TASK BRIEF:
Search the records for the string "given", and show each line where it appears.

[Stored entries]
━━━━━━━━
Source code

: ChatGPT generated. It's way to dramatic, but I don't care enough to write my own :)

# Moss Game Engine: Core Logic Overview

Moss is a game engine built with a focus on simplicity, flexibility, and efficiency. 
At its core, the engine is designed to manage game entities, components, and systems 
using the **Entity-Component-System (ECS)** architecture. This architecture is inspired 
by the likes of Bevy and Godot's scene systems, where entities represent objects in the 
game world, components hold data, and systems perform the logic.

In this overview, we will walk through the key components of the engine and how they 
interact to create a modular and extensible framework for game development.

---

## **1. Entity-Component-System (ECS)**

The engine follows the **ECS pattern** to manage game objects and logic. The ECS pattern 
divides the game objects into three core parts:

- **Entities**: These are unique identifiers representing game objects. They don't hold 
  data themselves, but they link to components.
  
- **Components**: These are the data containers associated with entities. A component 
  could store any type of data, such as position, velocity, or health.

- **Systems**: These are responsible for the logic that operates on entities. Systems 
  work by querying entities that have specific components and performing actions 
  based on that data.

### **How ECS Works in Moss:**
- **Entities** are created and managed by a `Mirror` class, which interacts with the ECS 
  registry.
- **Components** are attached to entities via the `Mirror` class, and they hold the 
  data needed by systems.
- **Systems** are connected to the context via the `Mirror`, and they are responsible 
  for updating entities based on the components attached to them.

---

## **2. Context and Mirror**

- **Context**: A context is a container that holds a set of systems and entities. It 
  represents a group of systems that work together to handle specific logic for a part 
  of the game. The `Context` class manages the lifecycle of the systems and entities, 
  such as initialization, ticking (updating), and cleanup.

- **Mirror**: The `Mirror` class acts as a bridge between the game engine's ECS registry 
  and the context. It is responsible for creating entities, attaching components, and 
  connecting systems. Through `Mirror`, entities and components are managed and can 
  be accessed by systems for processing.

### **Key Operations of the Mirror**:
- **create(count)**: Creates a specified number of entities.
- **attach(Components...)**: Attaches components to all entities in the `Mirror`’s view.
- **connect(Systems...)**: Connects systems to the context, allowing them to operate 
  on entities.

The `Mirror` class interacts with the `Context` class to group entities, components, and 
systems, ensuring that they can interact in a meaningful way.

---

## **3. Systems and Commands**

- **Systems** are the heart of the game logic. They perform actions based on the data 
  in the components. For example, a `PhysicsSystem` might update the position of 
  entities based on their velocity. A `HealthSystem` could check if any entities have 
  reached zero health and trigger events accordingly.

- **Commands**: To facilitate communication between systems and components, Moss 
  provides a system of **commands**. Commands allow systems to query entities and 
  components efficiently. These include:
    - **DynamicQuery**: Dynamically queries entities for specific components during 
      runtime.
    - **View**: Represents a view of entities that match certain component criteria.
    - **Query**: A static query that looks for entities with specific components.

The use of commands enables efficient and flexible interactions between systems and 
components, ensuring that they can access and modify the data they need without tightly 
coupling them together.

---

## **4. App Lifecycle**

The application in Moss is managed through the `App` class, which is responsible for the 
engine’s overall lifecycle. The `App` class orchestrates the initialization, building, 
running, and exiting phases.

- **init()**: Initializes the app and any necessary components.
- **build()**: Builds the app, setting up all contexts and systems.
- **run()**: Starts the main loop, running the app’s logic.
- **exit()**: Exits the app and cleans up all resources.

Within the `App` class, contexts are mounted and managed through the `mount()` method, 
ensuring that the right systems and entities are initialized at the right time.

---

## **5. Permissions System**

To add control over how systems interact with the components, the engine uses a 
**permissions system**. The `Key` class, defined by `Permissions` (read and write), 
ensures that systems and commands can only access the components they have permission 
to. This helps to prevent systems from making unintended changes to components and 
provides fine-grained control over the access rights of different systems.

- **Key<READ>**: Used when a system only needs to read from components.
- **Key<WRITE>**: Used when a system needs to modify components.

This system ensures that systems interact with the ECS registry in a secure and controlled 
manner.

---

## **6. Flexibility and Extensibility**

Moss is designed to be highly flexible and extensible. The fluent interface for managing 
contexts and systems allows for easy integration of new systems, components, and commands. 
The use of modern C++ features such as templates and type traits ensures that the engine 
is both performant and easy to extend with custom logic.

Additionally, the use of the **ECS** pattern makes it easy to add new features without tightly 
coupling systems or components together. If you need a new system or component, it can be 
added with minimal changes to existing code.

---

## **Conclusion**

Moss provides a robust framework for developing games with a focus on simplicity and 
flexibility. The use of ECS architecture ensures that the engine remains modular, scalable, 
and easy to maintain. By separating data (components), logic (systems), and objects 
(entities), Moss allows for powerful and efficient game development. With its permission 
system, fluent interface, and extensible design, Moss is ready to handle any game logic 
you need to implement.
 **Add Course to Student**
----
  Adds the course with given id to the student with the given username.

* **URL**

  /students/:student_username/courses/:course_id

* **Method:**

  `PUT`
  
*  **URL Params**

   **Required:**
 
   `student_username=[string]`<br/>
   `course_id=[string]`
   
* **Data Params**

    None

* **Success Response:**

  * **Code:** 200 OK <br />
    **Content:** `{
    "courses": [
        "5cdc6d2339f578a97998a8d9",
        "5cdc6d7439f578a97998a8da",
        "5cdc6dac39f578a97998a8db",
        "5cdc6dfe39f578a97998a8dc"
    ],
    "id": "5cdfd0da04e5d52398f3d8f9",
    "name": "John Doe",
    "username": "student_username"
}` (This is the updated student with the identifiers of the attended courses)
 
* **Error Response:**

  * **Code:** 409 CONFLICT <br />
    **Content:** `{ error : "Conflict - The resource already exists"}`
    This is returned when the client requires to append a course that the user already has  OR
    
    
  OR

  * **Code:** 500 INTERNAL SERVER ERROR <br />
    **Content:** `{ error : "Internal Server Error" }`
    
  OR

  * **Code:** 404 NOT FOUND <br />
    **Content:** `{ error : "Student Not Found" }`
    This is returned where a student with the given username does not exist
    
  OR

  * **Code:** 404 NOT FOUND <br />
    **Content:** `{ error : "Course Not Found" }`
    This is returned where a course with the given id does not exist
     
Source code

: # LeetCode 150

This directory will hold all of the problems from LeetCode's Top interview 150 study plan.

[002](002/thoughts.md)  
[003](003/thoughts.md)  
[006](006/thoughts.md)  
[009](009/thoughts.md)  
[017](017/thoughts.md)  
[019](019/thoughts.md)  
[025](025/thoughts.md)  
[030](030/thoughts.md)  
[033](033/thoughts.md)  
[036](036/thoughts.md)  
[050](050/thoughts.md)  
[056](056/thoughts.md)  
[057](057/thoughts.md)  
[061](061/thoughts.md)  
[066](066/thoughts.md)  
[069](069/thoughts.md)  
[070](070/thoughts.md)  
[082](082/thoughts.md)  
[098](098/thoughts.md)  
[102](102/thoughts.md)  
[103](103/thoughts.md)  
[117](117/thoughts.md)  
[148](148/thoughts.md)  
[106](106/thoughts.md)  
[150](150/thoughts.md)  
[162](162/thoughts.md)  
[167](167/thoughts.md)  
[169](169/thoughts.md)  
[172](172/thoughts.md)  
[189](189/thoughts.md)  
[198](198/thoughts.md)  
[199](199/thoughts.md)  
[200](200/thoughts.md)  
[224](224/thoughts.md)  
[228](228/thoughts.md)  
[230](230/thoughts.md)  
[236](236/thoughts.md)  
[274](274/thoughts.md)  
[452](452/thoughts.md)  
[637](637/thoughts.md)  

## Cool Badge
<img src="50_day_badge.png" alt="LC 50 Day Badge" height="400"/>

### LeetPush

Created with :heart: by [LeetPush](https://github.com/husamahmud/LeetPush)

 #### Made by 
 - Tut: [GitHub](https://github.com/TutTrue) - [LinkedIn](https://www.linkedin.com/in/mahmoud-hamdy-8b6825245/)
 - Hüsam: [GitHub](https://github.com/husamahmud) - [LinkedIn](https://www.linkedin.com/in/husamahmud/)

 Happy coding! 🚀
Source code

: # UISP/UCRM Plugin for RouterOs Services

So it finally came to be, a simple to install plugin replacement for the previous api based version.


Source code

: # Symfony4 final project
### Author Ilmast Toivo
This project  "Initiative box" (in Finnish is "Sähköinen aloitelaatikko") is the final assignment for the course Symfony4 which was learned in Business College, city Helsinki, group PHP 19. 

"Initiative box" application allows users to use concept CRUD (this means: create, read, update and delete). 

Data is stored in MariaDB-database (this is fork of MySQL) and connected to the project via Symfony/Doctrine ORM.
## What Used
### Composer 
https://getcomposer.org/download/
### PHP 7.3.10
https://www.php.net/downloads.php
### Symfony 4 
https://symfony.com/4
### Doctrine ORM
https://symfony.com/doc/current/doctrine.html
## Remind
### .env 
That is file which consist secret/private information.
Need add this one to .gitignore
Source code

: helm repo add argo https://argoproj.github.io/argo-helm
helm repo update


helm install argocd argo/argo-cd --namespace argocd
━━━━━━━━
SOLUTION FOR THIS EXERCISE:
  Adds the course with given id to the student with the given username.
    This is returned where a student with the given username does not exist
    This is returned where a course with the given id does not exist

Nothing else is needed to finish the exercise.